*ASSIGNMENT*
A single figure is the whole answer: the number of lines in the records that contain "like".

== Segment start ==

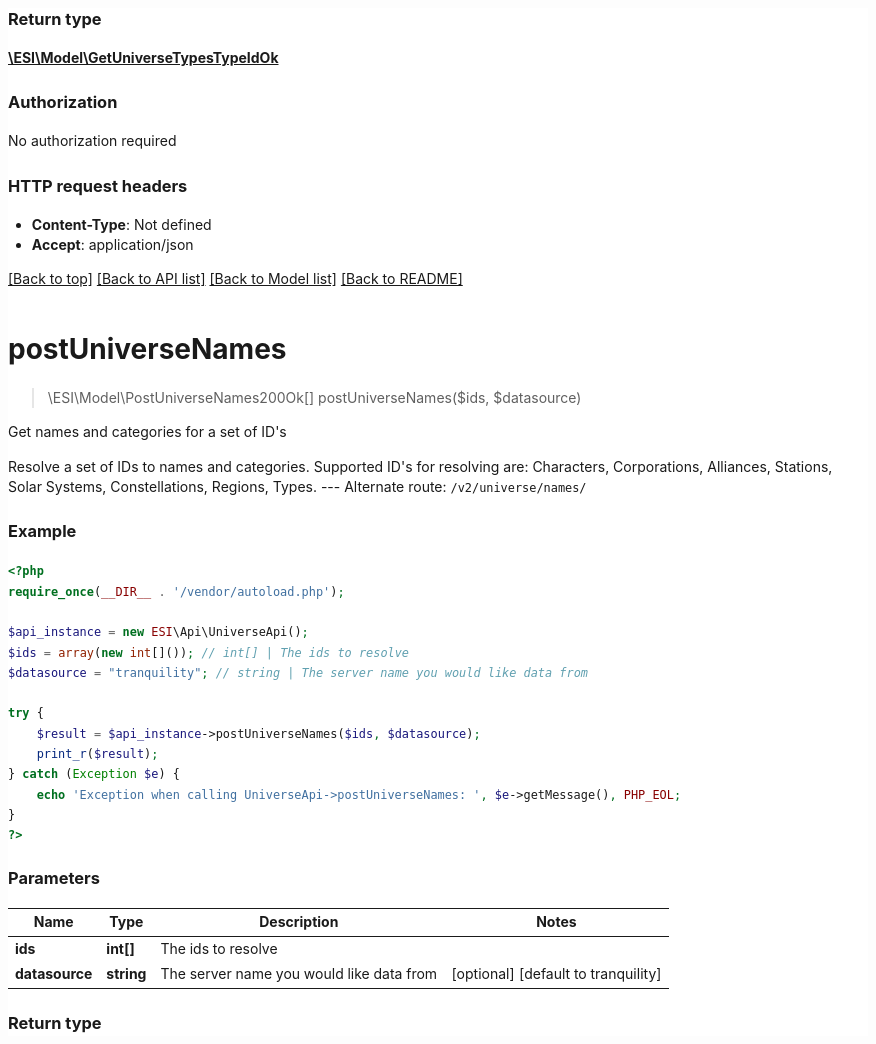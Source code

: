 ### Return type

[**\ESI\Model\GetUniverseTypesTypeIdOk**](../Model/GetUniverseTypesTypeIdOk.md)

### Authorization

No authorization required

### HTTP request headers

 - **Content-Type**: Not defined
 - **Accept**: application/json

[[Back to top]](#) [[Back to API list]](../../README.md#documentation-for-api-endpoints) [[Back to Model list]](../../README.md#documentation-for-models) [[Back to README]](../../README.md)

# **postUniverseNames**
> \ESI\Model\PostUniverseNames200Ok[] postUniverseNames($ids, $datasource)

Get names and categories for a set of ID's

Resolve a set of IDs to names and categories. Supported ID's for resolving are: Characters, Corporations, Alliances, Stations, Solar Systems, Constellations, Regions, Types.  ---  Alternate route: `/v2/universe/names/`

### Example
```php
<?php
require_once(__DIR__ . '/vendor/autoload.php');

$api_instance = new ESI\Api\UniverseApi();
$ids = array(new int[]()); // int[] | The ids to resolve
$datasource = "tranquility"; // string | The server name you would like data from

try {
    $result = $api_instance->postUniverseNames($ids, $datasource);
    print_r($result);
} catch (Exception $e) {
    echo 'Exception when calling UniverseApi->postUniverseNames: ', $e->getMessage(), PHP_EOL;
}
?>
```

### Parameters

Name | Type | Description  | Notes
------------- | ------------- | ------------- | -------------
 **ids** | **int[]**| The ids to resolve |
 **datasource** | **string**| The server name you would like data from | [optional] [default to tranquility]

### Return type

== Segment end ==

*ANSWER SECTION*
2